Lately I have really been homesick and have honestly thought of moving home especially when feeling alone, broke, alienated, etc

However I've looked long and hard and I do think that in my life I often think that moving and a fresh start will solve things. And it probably gives me a diversion because I plan, a distraction because I could daydream about being somewhere else, and a sense of purpose because I was moving forward.

I'm trying to analyse what it is that I'm missing: comfort, reassurance, familiarity, my culture, close community,

I remember talking to my mom on the phone and she spoke to me in sort of two languages. I had been avoiding talking to her after I told her about the separation...I was so ashamed. And hearing her talk to me in that accent, in that language, it did me in really. Just in tears and yet comforted at the same.

I am trying really hard to separate my healing. that the pain of change and an ending doesn't necessarily have to do with missing H and the M.

In fact when Zig was talking about the situation with her S, I remembered when my S said something to me so dismissive and rude and was exactly what H would have said and I turned to him and said "H doesn't live here because he talked to me that way, you are certainly not allowed to" Because was so cold and mean to me. I remember yelling at him towards the end when I was done with it that he wouldn't dream of talking to friends, coworkers or his mother that way so why is it okay to be so hateful towards me. Everyone saw him as the nice guy but he had a very cold, cutting side to him that hurt me.

I am not making everything I feel to be a direct result of him.
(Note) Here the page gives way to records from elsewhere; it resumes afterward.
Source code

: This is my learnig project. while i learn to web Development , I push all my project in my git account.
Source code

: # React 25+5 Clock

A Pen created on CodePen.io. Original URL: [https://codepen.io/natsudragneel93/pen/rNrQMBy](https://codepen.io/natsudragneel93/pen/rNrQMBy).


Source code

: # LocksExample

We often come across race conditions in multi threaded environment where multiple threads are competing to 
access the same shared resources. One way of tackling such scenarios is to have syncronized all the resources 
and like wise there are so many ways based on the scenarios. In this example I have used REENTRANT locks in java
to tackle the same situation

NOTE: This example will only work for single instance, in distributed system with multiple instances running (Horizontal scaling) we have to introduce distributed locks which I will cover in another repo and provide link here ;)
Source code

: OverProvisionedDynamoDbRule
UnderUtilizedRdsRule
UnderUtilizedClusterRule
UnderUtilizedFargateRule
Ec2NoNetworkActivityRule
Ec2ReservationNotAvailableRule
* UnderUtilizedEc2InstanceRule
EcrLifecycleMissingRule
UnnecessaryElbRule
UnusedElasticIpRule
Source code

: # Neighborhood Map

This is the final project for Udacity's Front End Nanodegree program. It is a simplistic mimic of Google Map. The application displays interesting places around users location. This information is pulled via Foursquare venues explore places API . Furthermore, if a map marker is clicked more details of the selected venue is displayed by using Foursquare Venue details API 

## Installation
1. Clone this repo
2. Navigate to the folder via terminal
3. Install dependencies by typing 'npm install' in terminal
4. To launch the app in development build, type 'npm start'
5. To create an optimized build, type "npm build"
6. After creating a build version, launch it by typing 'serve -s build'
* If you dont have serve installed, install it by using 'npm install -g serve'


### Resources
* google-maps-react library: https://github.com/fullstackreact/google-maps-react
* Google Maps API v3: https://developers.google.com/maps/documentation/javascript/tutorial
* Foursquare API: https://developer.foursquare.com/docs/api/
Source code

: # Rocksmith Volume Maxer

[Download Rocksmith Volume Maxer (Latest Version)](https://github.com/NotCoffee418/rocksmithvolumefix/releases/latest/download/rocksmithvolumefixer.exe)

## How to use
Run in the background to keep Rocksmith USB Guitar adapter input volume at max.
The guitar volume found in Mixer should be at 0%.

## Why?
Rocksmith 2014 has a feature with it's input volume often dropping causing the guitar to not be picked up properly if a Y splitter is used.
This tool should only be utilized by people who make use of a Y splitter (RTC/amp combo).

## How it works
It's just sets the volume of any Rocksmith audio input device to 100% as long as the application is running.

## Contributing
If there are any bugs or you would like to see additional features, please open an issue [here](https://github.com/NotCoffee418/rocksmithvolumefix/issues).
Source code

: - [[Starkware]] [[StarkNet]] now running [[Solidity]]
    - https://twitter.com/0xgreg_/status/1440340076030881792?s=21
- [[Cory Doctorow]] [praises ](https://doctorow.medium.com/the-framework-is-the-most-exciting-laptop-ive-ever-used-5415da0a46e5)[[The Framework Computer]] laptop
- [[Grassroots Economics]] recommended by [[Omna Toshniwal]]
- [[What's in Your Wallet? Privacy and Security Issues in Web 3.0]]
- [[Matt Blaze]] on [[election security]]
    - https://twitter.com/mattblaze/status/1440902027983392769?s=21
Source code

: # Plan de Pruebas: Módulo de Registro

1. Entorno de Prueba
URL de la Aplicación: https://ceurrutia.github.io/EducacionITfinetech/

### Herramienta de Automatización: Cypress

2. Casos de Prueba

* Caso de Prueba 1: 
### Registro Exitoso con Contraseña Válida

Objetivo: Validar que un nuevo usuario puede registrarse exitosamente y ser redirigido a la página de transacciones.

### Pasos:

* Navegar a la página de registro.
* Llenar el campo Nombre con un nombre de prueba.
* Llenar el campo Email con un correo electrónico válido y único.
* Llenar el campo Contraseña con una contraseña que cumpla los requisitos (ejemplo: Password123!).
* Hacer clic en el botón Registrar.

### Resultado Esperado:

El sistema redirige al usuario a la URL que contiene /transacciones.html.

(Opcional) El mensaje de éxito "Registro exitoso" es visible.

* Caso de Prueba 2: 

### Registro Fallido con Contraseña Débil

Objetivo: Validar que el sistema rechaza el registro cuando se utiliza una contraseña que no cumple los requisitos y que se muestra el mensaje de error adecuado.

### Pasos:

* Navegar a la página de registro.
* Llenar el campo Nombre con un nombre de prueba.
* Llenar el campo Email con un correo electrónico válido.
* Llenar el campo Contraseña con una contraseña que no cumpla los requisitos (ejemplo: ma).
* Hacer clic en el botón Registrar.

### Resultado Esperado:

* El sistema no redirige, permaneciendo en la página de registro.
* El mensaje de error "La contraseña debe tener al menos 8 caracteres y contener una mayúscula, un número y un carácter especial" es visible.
While I thought that the answer was to plan a trip home maybe for Christmas, I now think the answer is to challenge myself to step outside the box. It came up recently when S mentioned a town and said what's there again and I said oh you know it has the big cathedral we always go there for xmas eve for H and IL's and he said what will we do this xmas? I said what would you like to do have our own xmas here or go home and see [my mom], or do something crazy and go on a vacation to a warm beach? And he said what about Paris?

Part of me can think of nothing worse: romantic, cold, possibly bleak. But maybe that's the answer to push myself to do something different. It's a long way off, but I am thinking instead of idealizing home (or a move in genera) perhaps I need to stop that pattern and stay still. It's a theme that comes up more and more.

Beginners mind there are many more options that just running away or starting over.